▶ _Available records_
::::

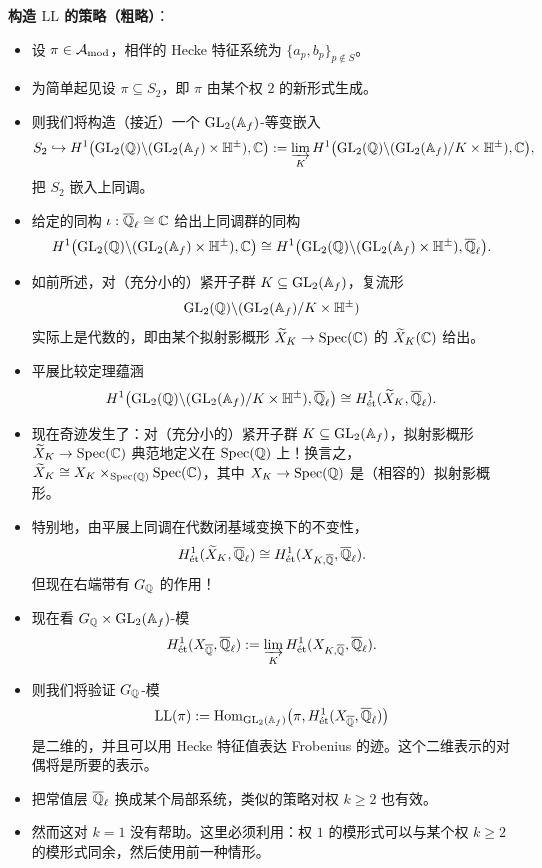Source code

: \textbf{构造 $\mathrm{LL}$ 的策略（粗略）}：
\begin{itemize}
\item 设 $\pi\in\mathcal{A}_{\mathrm{mod}}$，相伴的 Hecke 特征系统为 $\{a_p,b_p\}_{p\notin S}$。
\item 为简单起见设 $\pi\subseteq S_2$，即 $\pi$ 由某个权 $2$ 的新形式生成。
\item 则我们将构造（接近）一个 $\operatorname{GL}_2(\mathbb{A}_f)$-等变嵌入
\[
S_2\hookrightarrow H^1\bigl(\operatorname{GL}_2(\mathbb{Q})\backslash(\operatorname{GL}_2(\mathbb{A}_f)\times\mathbb{H}^\pm),\mathbb{C}\bigr)
:=\varinjlim_{K}H^1\bigl(\operatorname{GL}_2(\mathbb{Q})\backslash(\operatorname{GL}_2(\mathbb{A}_f)/K\times\mathbb{H}^\pm),\mathbb{C}\bigr),
\]
把 $S_2$ 嵌入上同调。
\item 给定的同构 $\iota:\overline{\mathbb{Q}}_\ell\cong\mathbb{C}$ 给出上同调群的同构
\[
H^1\bigl(\operatorname{GL}_2(\mathbb{Q})\backslash(\operatorname{GL}_2(\mathbb{A}_f)\times\mathbb{H}^\pm),\mathbb{C}\bigr)
\cong H^1\bigl(\operatorname{GL}_2(\mathbb{Q})\backslash(\operatorname{GL}_2(\mathbb{A}_f)\times\mathbb{H}^\pm),\overline{\mathbb{Q}}_\ell\bigr).
\]
\item 如前所述，对（充分小的）紧开子群 $K\subseteq\operatorname{GL}_2(\mathbb{A}_f)$，复流形
\[
\operatorname{GL}_2(\mathbb{Q})\backslash(\operatorname{GL}_2(\mathbb{A}_f)/K\times\mathbb{H}^\pm)
\]
实际上是代数的，即由某个拟射影概形 $\widetilde X_K\to\operatorname{Spec}(\mathbb{C})$ 的 $\widetilde X_K(\mathbb{C})$ 给出。
\item 平展比较定理蕴涵
\[
H^1\bigl(\operatorname{GL}_2(\mathbb{Q})\backslash(\operatorname{GL}_2(\mathbb{A}_f)/K\times\mathbb{H}^\pm),\overline{\mathbb{Q}}_\ell\bigr)
\cong H^1_{\text{ét}}(\widetilde X_K,\overline{\mathbb{Q}}_\ell).
\]
\item 现在奇迹发生了：对（充分小的）紧开子群 $K\subseteq\operatorname{GL}_2(\mathbb{A}_f)$，拟射影概形 $\widetilde X_K\to\operatorname{Spec}(\mathbb{C})$ 典范地定义在 $\operatorname{Spec}(\mathbb{Q})$ 上！换言之，$\widetilde X_K\cong X_K\times_{\operatorname{Spec}(\mathbb{Q})}\operatorname{Spec}(\mathbb{C})$，其中 $X_K\to\operatorname{Spec}(\mathbb{Q})$ 是（相容的）拟射影概形。
\item 特别地，由平展上同调在代数闭基域变换下的不变性，
\[
H^1_{\text{ét}}(\widetilde X_K,\overline{\mathbb{Q}}_\ell)\cong H^1_{\text{ét}}(X_{K,\overline{\mathbb{Q}}},\overline{\mathbb{Q}}_\ell).
\]
但现在右端带有 $G_{\mathbb{Q}}$ 的作用！
\item 现在看 $G_{\mathbb{Q}}\times\operatorname{GL}_2(\mathbb{A}_f)$-模
\[
H^1_{\text{ét}}(X_{\overline{\mathbb{Q}}},\overline{\mathbb{Q}}_\ell)
:=\varinjlim_{K}H^1_{\text{ét}}(X_{K,\overline{\mathbb{Q}}},\overline{\mathbb{Q}}_\ell).
\]
\item 则我们将验证 $G_{\mathbb{Q}}$-模
\[
\mathrm{LL}(\pi):=\operatorname{Hom}_{\operatorname{GL}_2(\mathbb{A}_f)}\bigl(\pi,H^1_{\text{ét}}(X_{\overline{\mathbb{Q}}},\overline{\mathbb{Q}}_\ell)\bigr)
\]
是二维的，并且可以用 Hecke 特征值表达 Frobenius 的迹。这个二维表示的对偶将是所要的表示。
\item 把常值层 $\overline{\mathbb{Q}}_\ell$ 换成某个局部系统，类似的策略对权 $k\ge2$ 也有效。
\end{itemize}

\begin{itemize}
\item 然而这对 $k=1$ 没有帮助。这里必须利用：权 $1$ 的模形式可以与某个权 $k\ge2$ 的模形式同余，然后使用前一种情形。
\end{itemize}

::::

▶ _Your task_
Copy out all the lines of the records that include "紧开子群".

▶ _Worked solution_
\item 如前所述，对（充分小的）紧开子群 $K\subseteq\operatorname{GL}_2(\mathbb{A}_f)$，复流形
\item 现在奇迹发生了：对（充分小的）紧开子群 $K\subseteq\operatorname{GL}_2(\mathbb{A}_f)$，拟射影概形 $\widetilde X_K\to\operatorname{Spec}(\mathbb{C})$ 典范地定义在 $\operatorname{Spec}(\mathbb{Q})$ 上！换言之，$\widetilde X_K\cong X_K\times_{\operatorname{Spec}(\mathbb{Q})}\operatorname{Spec}(\mathbb{C})$，其中 $X_K\to\operatorname{Spec}(\mathbb{Q})$ 是（相容的）拟射影概形。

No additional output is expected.